The global market for AI technology in the oil and gas sector is estimated to increase from $2.8 billion in 2023 to $5.1 billion by 2028, rising at a compound annual growth rate (CAGR) of 12.9 percent from 2023 through 2028, according to BCC Research.
AI is being used for various processes and operations, including exploration and production, reservoir management, safety and environmental monitoring, and predictive maintenance.
“When it comes to AI solutions for the oil and gas industry, North America continues to lead because of its enormous reserves and technological expertise, closely followed by the Middle East, Asia Pacific, and Europe,” BCC Research said.
However, companies need to overcome some challenges to see the full benefits of AI. These obstacles include data quality, cybersecurity concerns, and interoperability challenges, wrote Sandeep Singh Negi, a Senior Executive in Marketing Operations at BCC Research.

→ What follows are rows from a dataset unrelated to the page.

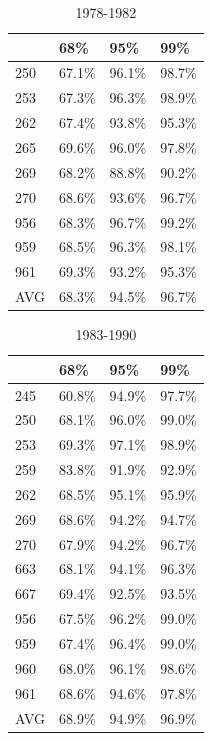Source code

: \documentclass[12pt]{article}
\begin{document}
\begin{table}[h!]
\centering
\begin{tabular}[c]{@{}llll@{}}
\hline
& 68\% & 95\% & 99\% \\ \hline
250 & 67.1\% & 96.1\% & 98.7\% \\
253 & 67.3\% & 96.3\% & 98.9\% \\ 
262 & 67.4\% & 93.8\% & 95.3\% \\
265 & 69.6\% & 96.0\% & 97.8\% \\
269 & 68.2\% & 88.8\% & 90.2\% \\
270 & 68.6\% & 93.6\% & 96.7\% \\
956 & 68.3\% & 96.7\% & 99.2\% \\
959 & 68.5\% & 96.3\% & 98.1\% \\
961 & 69.3\% & 93.2\% & 95.3\% \\
AVG & 68.3\% & 94.5\% & 96.7\% \\ \hline
\end{tabular}
\caption{1978-1982}
\label{predTab78}
\end{table}

\begin{table}[h!]
\centering
\begin{tabular}[c]{@{}llll@{}}
\hline
& 68\% & 95\% & 99\% \\ \hline
245 & 60.8\% & 94.9\% & 97.7\% \\  
250 & 68.1\% & 96.0\% & 99.0\% \\
253 & 69.3\% & 97.1\% & 98.9\% \\
259 & 83.8\% & 91.9\% & 92.9\% \\
262 & 68.5\% & 95.1\% & 95.9\% \\
269 & 68.6\% & 94.2\% & 94.7\% \\
270 & 67.9\% & 94.2\% & 96.7\% \\
663 & 68.1\% & 94.1\% & 96.3\% \\
667 & 69.4\% & 92.5\% & 93.5\% \\
956 & 67.5\% & 96.2\% & 99.0\% \\
959 & 67.4\% & 96.4\% & 99.0\% \\
960 & 68.0\% & 96.1\% & 98.6\% \\
961 & 68.6\% & 94.6\% & 97.8\% \\
AVG & 68.9\% & 94.9\% & 96.9\% \\ \hline
\end{tabular}
\caption{1983-1990}
\label{predTab83}
\end{table}
\end{document}
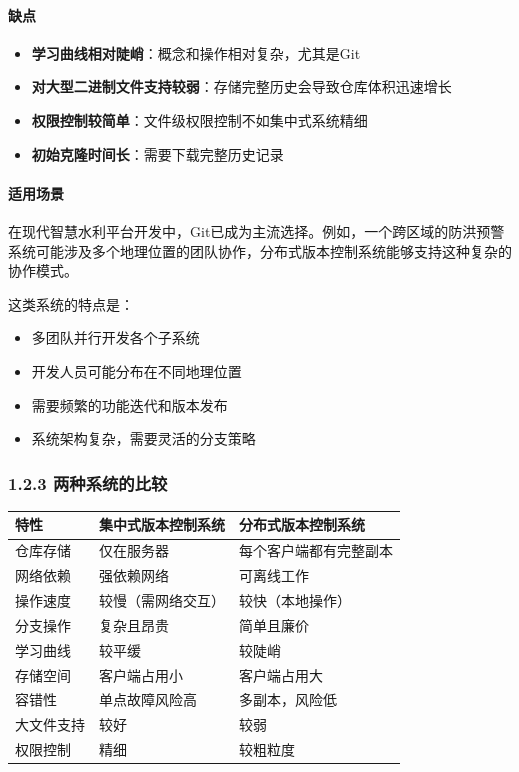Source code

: \paragraph{缺点}\label{ux7f3aux70b9-1}

\begin{itemize}
\tightlist
\item
  \textbf{学习曲线相对陡峭}：概念和操作相对复杂，尤其是Git
\item
  \textbf{对大型二进制文件支持较弱}：存储完整历史会导致仓库体积迅速增长
\item
  \textbf{权限控制较简单}：文件级权限控制不如集中式系统精细
\item
  \textbf{初始克隆时间长}：需要下载完整历史记录
\end{itemize}

\paragraph{适用场景}\label{ux9002ux7528ux573aux666f-1}

在现代智慧水利平台开发中，Git已成为主流选择。例如，一个跨区域的防洪预警系统可能涉及多个地理位置的团队协作，分布式版本控制系统能够支持这种复杂的协作模式。

这类系统的特点是：

\begin{itemize}
\tightlist
\item
  多团队并行开发各个子系统
\item
  开发人员可能分布在不同地理位置
\item
  需要频繁的功能迭代和版本发布
\item
  系统架构复杂，需要灵活的分支策略
\end{itemize}

\subsubsection{1.2.3
两种系统的比较}\label{ux4e24ux79cdux7cfbux7edfux7684ux6bd4ux8f83}

\begin{longtable}[]{@{}lll@{}}
\toprule\noalign{}
特性 & 集中式版本控制系统 & 分布式版本控制系统 \\
\midrule\noalign{}
\endhead
\bottomrule\noalign{}
\endlastfoot
仓库存储 & 仅在服务器 & 每个客户端都有完整副本 \\
网络依赖 & 强依赖网络 & 可离线工作 \\
操作速度 & 较慢（需网络交互） & 较快（本地操作） \\
分支操作 & 复杂且昂贵 & 简单且廉价 \\
学习曲线 & 较平缓 & 较陡峭 \\
存储空间 & 客户端占用小 & 客户端占用大 \\
容错性 & 单点故障风险高 & 多副本，风险低 \\
大文件支持 & 较好 & 较弱 \\
权限控制 & 精细 & 较粗粒度 \\
\end{longtable}

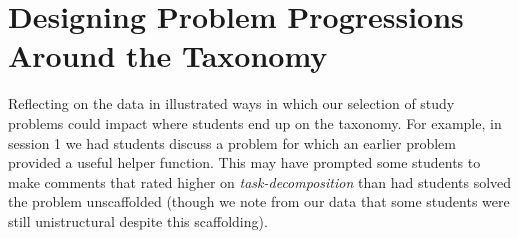 


\section{Designing Problem Progressions Around the Taxonomy}
\label{s:problem-design}

Reflecting on the data in  illustrated
ways in which our selection of study problems could impact
where students end up on the taxonomy.  For example, in session 1 we
had students discuss a problem for which an earlier problem provided a
useful helper function.  This may have prompted some students to make
comments that rated higher on \emph{task-decomposition} than had
students solved the problem unscaffolded (though we note from our data
that some students were still unistructural despite this scaffolding).

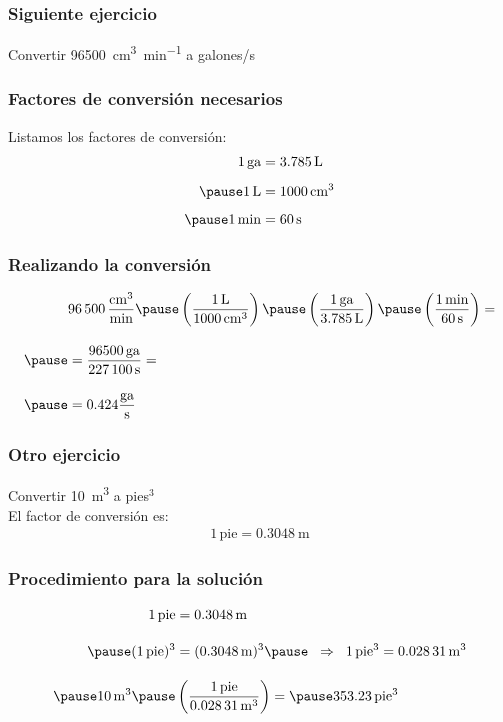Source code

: \documentclass[14pt]{beamer}
\begin{document}
\begin{frame}
\frametitle{Siguiente ejercicio}
Convertir \SI{96500}{\cubic\centi\meter\per\minute} a  galones/s
\end{frame}
\begin{frame}
\frametitle{Factores de conversión necesarios}
Listamos los factores de conversión:
\pause
\begin{eqnarray*}
\begin{aligned}
1 \, \text{ga} &= \SI{3.785}{\liter} \\[0.5em] \pause
\SI{1}{\liter} &= \SI{1000}{\cubic\centi\meter} \\[0.5em] \pause
\SI{1}{\minute} &= \SI{60}{\second}
\end{aligned}
\end{eqnarray*}
\end{frame}
\begin{frame}
\frametitle{Realizando la conversión}
\begin{eqnarray*}
\begin{aligned}
&\SI[per-mode=fraction]{96500}{\cubic\centi\meter\per\minute} \pause  \left( \dfrac{\SI{1}{\liter}}{\SI{1000}{\cubic\centi\meter}} \right) \pause \left( \dfrac{1 \, \text{ga}}{\SI{3.785}{\liter}} \right) \pause \left(  \dfrac{\SI{1}{\minute}}{\SI{60}{\second}} \right) = \\[1em] \pause
&= \dfrac{96500 \, \text{ga}}{\SI{227100}{\second}} = \\[1em] \pause
&= 0.424 \dfrac{\text{ga}}{\unit{\second}}
\end{aligned}
\end{eqnarray*}
\end{frame}
\begin{frame}
\frametitle{Otro ejercicio}
Convertir \SI{10}{\cubic\meter} a pies${}^{3}$
\\
\bigskip
\pause
El factor de conversión es:
\begin{align*}
1 \, \text{pie} = \SI{0.3048}{\meter}
\end{align*}
\end{frame}
\begin{frame}
\frametitle{Procedimiento para la solución}
\begin{eqnarray*}
\begin{aligned}
1 \, \text{pie} &= \SI{0.3048}{\meter} \\[1em] \pause
(1 \, \text{pie})^{3} &= (\SI{0.3048}{\meter})^{3} \pause \hspace{0.2cm} \Rightarrow \hspace{0.2cm} 1 \, \text{pie}^{3} = \SI{0.02831}{\cubic\meter} \\[1em] \pause
\SI{10}{\cubic\meter} \pause &\left( \dfrac{1 \, \text{pie}}{\SI{0.02831}{\cubic\meter}} \right) = \pause 353.23 \, \text{pie}^{3}
\end{aligned}
\end{eqnarray*}
\end{frame}
\end{document}
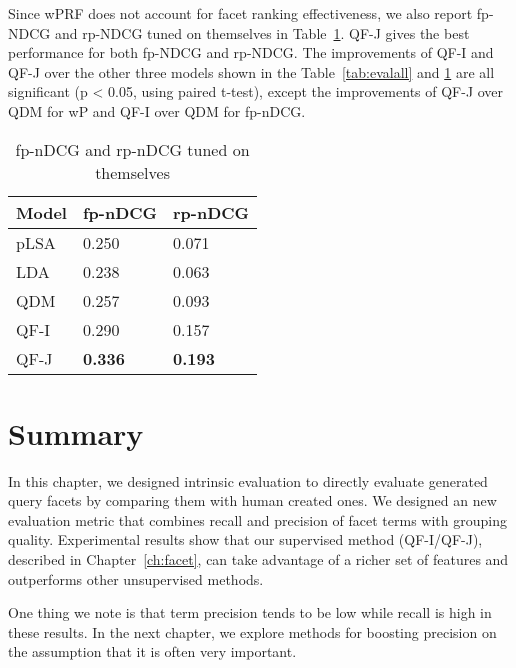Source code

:Since wPRF does not account for facet ranking effectiveness, we also report fp-NDCG and rp-NDCG tuned on themselves in Table~\ref{tab:evalallrank}. QF-J gives the best performance for both fp-NDCG and rp-NDCG.
The improvements of QF-I and QF-J over the other three models shown in the Table~\ref{tab:evalall} and \ref{tab:evalallrank} are all significant (p < 0.05, using paired t-test), except the improvements of QF-J over QDM for wP and QF-I over QDM for fp-nDCG.
\begin{table}[ht!]
\centering
\caption{fp-nDCG and rp-nDCG tuned on themselves}
\label{tab:evalallrank}
\begin{tabular}{|l|l|l|} \hline
Model &  fp-nDCG & rp-nDCG\\\hline
pLSA & 0.250 & 0.071\\
LDA &  0.238 & 0.063 \\
QDM & 0.257 & 0.093  \\
QF-I & 0.290 & 0.157\\
QF-J & \textbf{0.336} & \textbf{0.193}\\\hline
\end{tabular}
\end{table}

\section{Summary} \label{sec:ie-conclusions}
In this chapter, we designed intrinsic evaluation to directly evaluate generated query facets by comparing them with human created ones. We designed an new evaluation metric that combines recall and precision of facet terms with grouping quality. Experimental results show that our supervised method (QF-I/QF-J), described in Chapter~\ref{ch:facet}, can take advantage of a richer set of features and outperforms other unsupervised methods.

One thing we note is that term precision tends to be low while recall is high in these results. In the next chapter, we explore methods for boosting precision on the assumption that it is often very important.

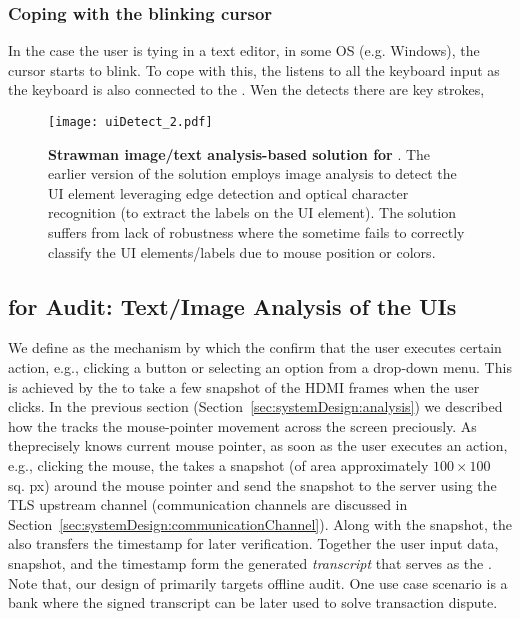 \subsubsection{Coping with the blinking cursor} In the case the user is tying in a text editor, in some OS (e.g. Windows), the cursor starts to blink. To cope with this, the \device listens to all the keyboard input as the keyboard is also connected to the \device. Wen the \device detects there are key strokes,

\begin{figure}[t]
\centering
\texttt{[image: uiDetect\_2.pdf]}
\caption{\textbf{Strawman image/text analysis-based solution for \poa}. The earlier version of the \name solution employs image analysis to detect the UI element leveraging edge detection and optical character recognition (to extract the labels on the UI element). The solution suffers from lack of robustness where the \device sometime fails to correctly classify the UI elements/labels due to mouse position or colors.}
\label{fig:uiDetect}
\centering
\end{figure}



\subsection{\Poa for Audit: Text/Image Analysis of the UIs}
\label{sec:systemDesign:poa}


We define \emph{\poa} as the mechanism by which the \device confirm that the user executes certain action, e.g., clicking a button  or selecting an option from a drop-down menu. This is achieved by the \device to take a few snapshot of the HDMI frames when the user clicks. In the previous section (Section~\ref{sec:systemDesign:analysis}) we described how the \device tracks the mouse-pointer movement across the screen preciously. As the\device precisely knows current mouse pointer, as soon as the user executes an action, e.g., clicking the mouse, the \device takes a snapshot (of area approximately $100 \times 100$ sq. px) around the mouse pointer and send the snapshot to the server using the TLS upstream channel (communication channels are discussed in Section~\ref{sec:systemDesign:communicationChannel}). Along with the snapshot, the \device also transfers the timestamp for later verification. Together the user input data, snapshot, and the timestamp form the \device generated \emph{transcript} that serves as the \poa. Note that, our design of \poa primarily targets offline audit. One use case scenario is a bank where the signed transcript can be later used to solve transaction dispute. 

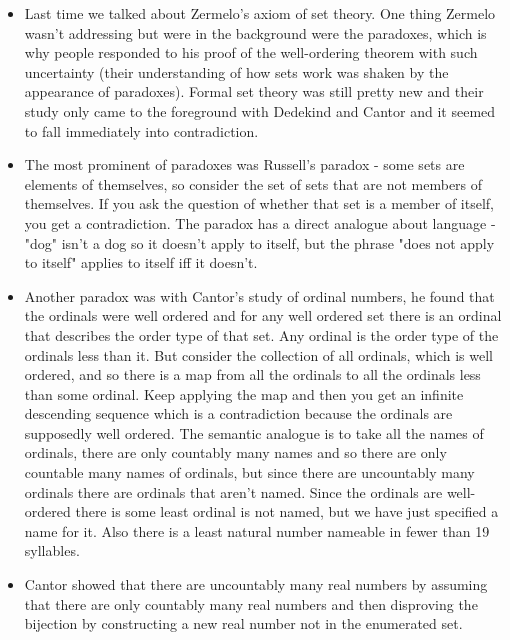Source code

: \documentclass[12pt]{article}
\theoremstyle{definition}
\begin{document}
\begin{itemize}
    \itemsep0em 
    \item
        Last time we talked about Zermelo's axiom of set theory. One thing
        Zermelo wasn't addressing but were in the background were the
        paradoxes, which is why people responded to his proof of the
        well-ordering theorem with such uncertainty (their understanding of how
        sets work was shaken by the appearance of paradoxes). Formal set theory
        was still pretty new and their study only came to the foreground with
        Dedekind and Cantor and it seemed to fall immediately into
        contradiction.
    \item
        The most prominent of paradoxes was Russell's paradox - some sets are
        elements of themselves, so consider the set of sets that are not
        members of themselves. If you ask the question of whether that set is a
        member of itself, you get a contradiction. The paradox has a direct
        analogue about language - "dog" isn't a dog so it doesn't apply to
        itself, but the phrase "does not apply to itself" applies to itself iff
        it doesn't.
    \item
        Another paradox was with Cantor's study of ordinal numbers, he found
        that the ordinals were well ordered and for any well ordered set there
        is an ordinal that describes the order type of that set. Any ordinal is
        the order type of the ordinals less than it. But consider the
        collection of all ordinals, which is well ordered, and so there is a
        map from all the ordinals to all the ordinals less than some ordinal.
        Keep applying the map and then you get an infinite descending sequence
        which is a contradiction because the ordinals are supposedly well
        ordered. The semantic analogue is to take all the names of ordinals,
        there are only countably many names and so there are only countable
        many names of ordinals, but since there are uncountably many ordinals
        there are ordinals that aren't named. Since the ordinals are
        well-ordered there is some least ordinal is not named, but we have just
        specified a name for it. Also there is a least natural number nameable
        in fewer than 19 syllables. 
    \item
        Cantor showed that there are uncountably many real numbers by assuming
        that there are only countably many real numbers and then disproving the
        bijection by constructing a new real number not in the enumerated set.

\end{itemize}
\end{document}
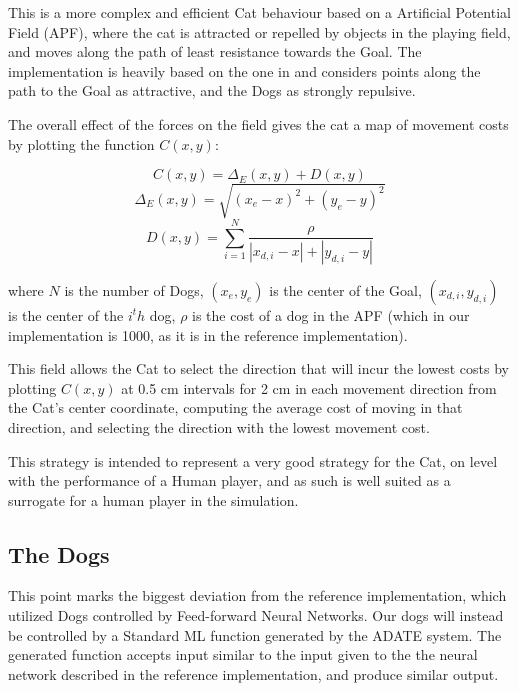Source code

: This is a more complex and efficient Cat behaviour based on a Artificial
Potential Field (APF), where the cat is attracted or repelled by objects in the
playing field, and moves along the path of least resistance towards the Goal.
The implementation is heavily based on the one in
\citet[Chap.~5.1.1.3]{yannakakis2005ai} and considers points along the path to
the Goal as attractive, and the Dogs as strongly repulsive.

The overall effect of the forces on the field gives the cat a map of movement
costs by plotting the function $C(x,y)$:

\begin{equation}
  \label{eq:1}
  C(x,y) = \Delta_E(x,y) + D(x,y)
\end{equation}
\begin{equation}
  \label{eq:2}
  \Delta_E(x,y) = \sqrt{(x_e - x)^2 + (y_e - y)^2}
\end{equation}
\begin{equation}
  \label{eq:3}
  D(x,y) = \sum^N_{i=1} \frac{\rho}{|x_{d,i} - x| + |y_{d,i}-y|}
\end{equation}

where \(N\) is the number of Dogs, \((x_e,y_e)\) is the center of the Goal,
\((x_{d,i},y_{d,i})\) is the center of the \(i^th\) dog, \(\rho\) is the cost of
a dog in the APF (which in our implementation is 1000, as it is in the reference
implementation).

This field allows the Cat to select the direction that will incur the lowest
costs by plotting $C(x,y)$ at 0.5 cm intervals for 2 cm in each movement
direction from the Cat's center coordinate, computing the average cost of moving
in that direction, and selecting the direction with the lowest movement cost.

This strategy is intended to represent a very good strategy for the Cat, on
level with the performance of a Human player, and as such is well suited as a
surrogate for a human player in the simulation.

\subsection{The Dogs}
\label{sec:dogs}

This point marks the biggest deviation from the reference implementation, which
utilized Dogs controlled by Feed-forward Neural Networks.
\citep[Chap.~5.1.2]{yannakakis2005ai} Our dogs will instead be controlled by a
Standard ML function generated by the ADATE system. The generated function accepts
input similar to the input given to the the neural network described in the
reference implementation, and produce similar output.

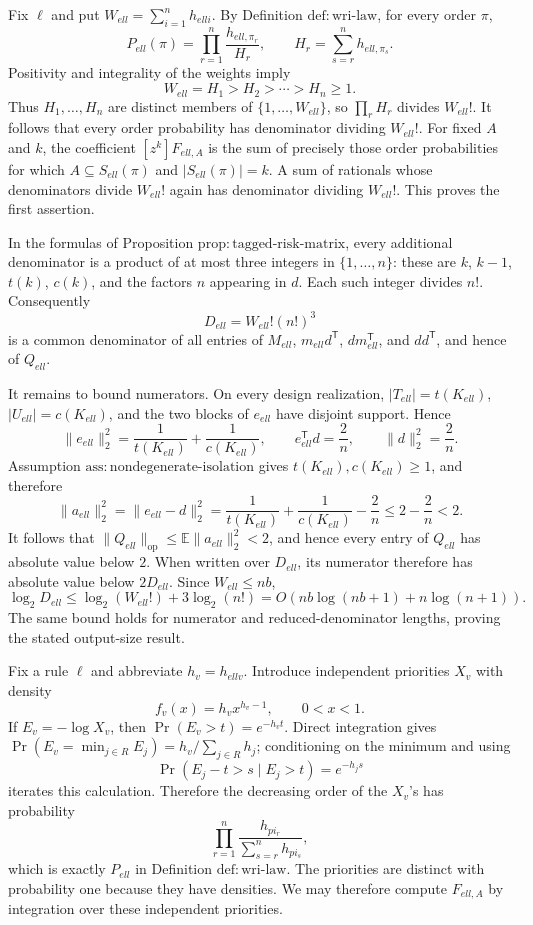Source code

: Fix \(\ell\) and put \(W_{ell}=\sum_{i=1}^n h_{ell i}\).  By Definition \(\mathrm{def:wri\mbox{-}law}\), for every order \(\pi\),
\[
 P_{ell}(\pi)
 =\prod_{r=1}^n
 \frac{h_{ell,\pi_r}}{H_r},
 \qquad
 H_r=\sum_{s=r}^n h_{ell,\pi_s}.
\]
Positivity and integrality of the weights imply
\[
 W_{ell}=H_1>H_2>\cdots>H_n\ge1.
\]
Thus \(H_1,\ldots,H_n\) are distinct members of \(\{1,\ldots,W_{ell}\}\), so \(\prod_rH_r\) divides \(W_{ell}!\).  It follows that every order probability has denominator dividing \(W_{ell}!\).  For fixed \(A\) and \(k\), the coefficient \([z^k]F_{ell,A}\) is the sum of precisely those order probabilities for which \(A\subseteq S_{ell}(\pi)\) and \(|S_{ell}(\pi)|=k\).  A sum of rationals whose denominators divide \(W_{ell}!\) again has denominator dividing \(W_{ell}!\).  This proves the first assertion.

In the formulas of Proposition \(\mathrm{prop:tagged\mbox{-}risk\mbox{-}matrix}\), every additional denominator is a product of at most three integers in \(\{1,\ldots,n\}\): these are \(k\), \(k-1\), \(t(k)\), \(c(k)\), and the factors \(n\) appearing in \(d\).  Each such integer divides \(n!\).  Consequently
\[
 D_{ell}=W_{ell}!(n!)^3
\]
is a common denominator of all entries of \(M_{ell}\), \(m_{ell}d^{\mathsf T}\), \(dm_{ell}^{\mathsf T}\), and \(dd^{\mathsf T}\), and hence of \(Q_{ell}\).

It remains to bound numerators.  On every design realization, \(|T_{ell}|=t(K_{ell})\), \(|U_{ell}|=c(K_{ell})\), and the two blocks of \(e_{ell}\) have disjoint support.  Hence
\[
 \|e_{ell}\|_2^2=\frac1{t(K_{ell})}+\frac1{c(K_{ell})},
 \qquad
 e_{ell}^{\mathsf T}d=\frac2n,
 \qquad
 \|d\|_2^2=\frac2n.
\]
Assumption \(\mathrm{ass:nondegenerate\mbox{-}isolation}\) gives \(t(K_{ell}),c(K_{ell})\ge1\), and therefore
\[
 \|a_{ell}\|_2^2
 =\|e_{ell}-d\|_2^2
 =\frac1{t(K_{ell})}+\frac1{c(K_{ell})}-\frac2n
 \le 2-\frac2n<2.
\]
It follows that \(\|Q_{ell}\|_{\mathrm{op}}\le\mathbb E\|a_{ell}\|_2^2<2\), and hence every entry of \(Q_{ell}\) has absolute value below \(2\).  When written over \(D_{ell}\), its numerator therefore has absolute value below \(2D_{ell}\).  Since \(W_{ell}\le nb\),
\[
 \log_2 D_{ell}
 \le \log_2(W_{ell}!)+3\log_2(n!)
 =O\!\left(nb\log(nb+1)+n\log(n+1)\right).
\]
The same bound holds for numerator and reduced-denominator lengths, proving the stated output-size result.

Fix a rule \(\ell\) and abbreviate \(h_v=h_{ell v}\).  Introduce independent priorities \(X_v\) with density
\[
 f_v(x)=h_vx^{h_v-1},\qquad 0<x<1.
\]
If \(E_v=-\log X_v\), then \(\Pr(E_v>t)=e^{-h_vt}\).  Direct integration gives \(\Pr(E_v=\min_{j\in R}E_j)=h_v/\sum_{j\in R}h_j\); conditioning on the minimum and using
\[
 \Pr(E_j-t>s\mid E_j>t)=e^{-h_js}
\]
iterates this calculation.  Therefore the decreasing order of the \(X_v\)'s has probability
\[
 \prod_{r=1}^n\frac{h_{pi_r}}{\sum_{s=r}^nh_{pi_s}},
\]
which is exactly \(P_{ell}\) in Definition \(\mathrm{def:wri\mbox{-}law}\).  The priorities are distinct with probability one because they have densities.  We may therefore compute \(F_{ell,A}\) by integration over these independent priorities.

But AI deployment isn’t all without risks, says Havtil, the Norwegian Ocean Industry Authority.
For example, weak data quality in training machine learning (ML) models could result in wrong outcomes and put users on the wrong track, says Linn Iren Vestly Bergh, a senior adviser at Havtil.
As AI is being increasingly adopted in operations with safety significance, securing acceptable data quality and management, maintenance, meaningful human control, openness, and transparency will become ever more important, according to Havtil. That applies particularly to sectors like petroleum which involve major accident risk.
“The question in the future will be less about whether we’re going to adopt AI and more about how we do this in a prudent way,” Bergh concludes.
“It’s important for this work that employers, employees and government collaborate, engage with it, and contribute experience and expertise.”
A GlobalData analysis of the Q1 2024 company filings and earnings calls transcripts showed that the global oil and gas industry saw an 87-percent jump in company filings mentions of cybersecurity in Q1 2024 compared with the previous quarter.
Cybersecurity was one of the most frequently referenced themes in the first quarter of 2024, ranking highest in terms of mentions, ahead of individualism and expression and quantum computing, according to GlobalData’s Company Filings Analytics.
The top companies with sentences related to cybersecurity in the industry were EQT, Baker Hughes, ConocoPhillips, HF Sinclair, and Shell.